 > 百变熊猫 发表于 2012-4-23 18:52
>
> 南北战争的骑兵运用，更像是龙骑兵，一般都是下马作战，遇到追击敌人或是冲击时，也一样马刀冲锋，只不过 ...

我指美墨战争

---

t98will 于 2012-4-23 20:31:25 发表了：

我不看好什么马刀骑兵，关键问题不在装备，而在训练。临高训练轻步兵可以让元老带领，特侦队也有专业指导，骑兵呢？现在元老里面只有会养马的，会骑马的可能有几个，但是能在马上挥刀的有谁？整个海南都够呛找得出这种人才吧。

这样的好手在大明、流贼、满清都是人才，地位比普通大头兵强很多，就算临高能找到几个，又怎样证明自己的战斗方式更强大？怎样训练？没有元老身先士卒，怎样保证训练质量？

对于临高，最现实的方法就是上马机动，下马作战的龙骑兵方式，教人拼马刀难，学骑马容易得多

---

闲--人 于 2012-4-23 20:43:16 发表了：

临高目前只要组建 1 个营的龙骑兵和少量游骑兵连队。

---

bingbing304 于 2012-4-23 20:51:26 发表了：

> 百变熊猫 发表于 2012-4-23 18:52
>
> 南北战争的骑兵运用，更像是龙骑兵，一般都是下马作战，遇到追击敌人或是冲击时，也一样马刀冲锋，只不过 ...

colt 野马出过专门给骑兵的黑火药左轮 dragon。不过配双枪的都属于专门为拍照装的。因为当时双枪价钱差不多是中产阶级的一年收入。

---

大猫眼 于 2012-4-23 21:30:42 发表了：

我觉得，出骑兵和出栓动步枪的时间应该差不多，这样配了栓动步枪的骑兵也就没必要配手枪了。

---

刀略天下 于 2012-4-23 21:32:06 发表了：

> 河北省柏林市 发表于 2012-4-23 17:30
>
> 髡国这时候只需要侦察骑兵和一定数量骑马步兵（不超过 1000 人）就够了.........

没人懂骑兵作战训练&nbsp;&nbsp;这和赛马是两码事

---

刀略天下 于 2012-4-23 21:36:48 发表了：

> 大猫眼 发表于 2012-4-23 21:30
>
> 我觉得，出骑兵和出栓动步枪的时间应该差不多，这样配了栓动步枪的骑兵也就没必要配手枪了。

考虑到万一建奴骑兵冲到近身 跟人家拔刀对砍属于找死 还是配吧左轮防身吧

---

What to produce =
Word for word, repeat each entry from the listing above.

Exercise solution =
 > 百变熊猫 发表于 2012-4-23 18:52
>
> 南北战争的骑兵运用，更像是龙骑兵，一般都是下马作战，遇到追击敌人或是冲击时，也一样马刀冲锋，只不过 ...

我指美墨战争

---

t98will 于 2012-4-23 20:31:25 发表了：

我不看好什么马刀骑兵，关键问题不在装备，而在训练。临高训练轻步兵可以让元老带领，特侦队也有专业指导，骑兵呢？现在元老里面只有会养马的，会骑马的可能有几个，但是能在马上挥刀的有谁？整个海南都够呛找得出这种人才吧。

这样的好手在大明、流贼、满清都是人才，地位比普通大头兵强很多，就算临高能找到几个，又怎样证明自己的战斗方式更强大？怎样训练？没有元老身先士卒，怎样保证训练质量？

对于临高，最现实的方法就是上马机动，下马作战的龙骑兵方式，教人拼马刀难，学骑马容易得多

---

闲--人 于 2012-4-23 20:43:16 发表了：

临高目前只要组建 1 个营的龙骑兵和少量游骑兵连队。

---

bingbing304 于 2012-4-23 20:51:26 发表了：

> 百变熊猫 发表于 2012-4-23 18:52
>
> 南北战争的骑兵运用，更像是龙骑兵，一般都是下马作战，遇到追击敌人或是冲击时，也一样马刀冲锋，只不过 ...

colt 野马出过专门给骑兵的黑火药左轮 dragon。不过配双枪的都属于专门为拍照装的。因为当时双枪价钱差不多是中产阶级的一年收入。

---

大猫眼 于 2012-4-23 21:30:42 发表了：

我觉得，出骑兵和出栓动步枪的时间应该差不多，这样配了栓动步枪的骑兵也就没必要配手枪了。

---

刀略天下 于 2012-4-23 21:32:06 发表了：

> 河北省柏林市 发表于 2012-4-23 17:30
>
> 髡国这时候只需要侦察骑兵和一定数量骑马步兵（不超过 1000 人）就够了.........

没人懂骑兵作战训练&nbsp;&nbsp;这和赛马是两码事

---

刀略天下 于 2012-4-23 21:36:48 发表了：

> 大猫眼 发表于 2012-4-23 21:30
>
> 我觉得，出骑兵和出栓动步枪的时间应该差不多，这样配了栓动步枪的骑兵也就没必要配手枪了。

考虑到万一建奴骑兵冲到近身 跟人家拔刀对砍属于找死 还是配吧左轮防身吧

---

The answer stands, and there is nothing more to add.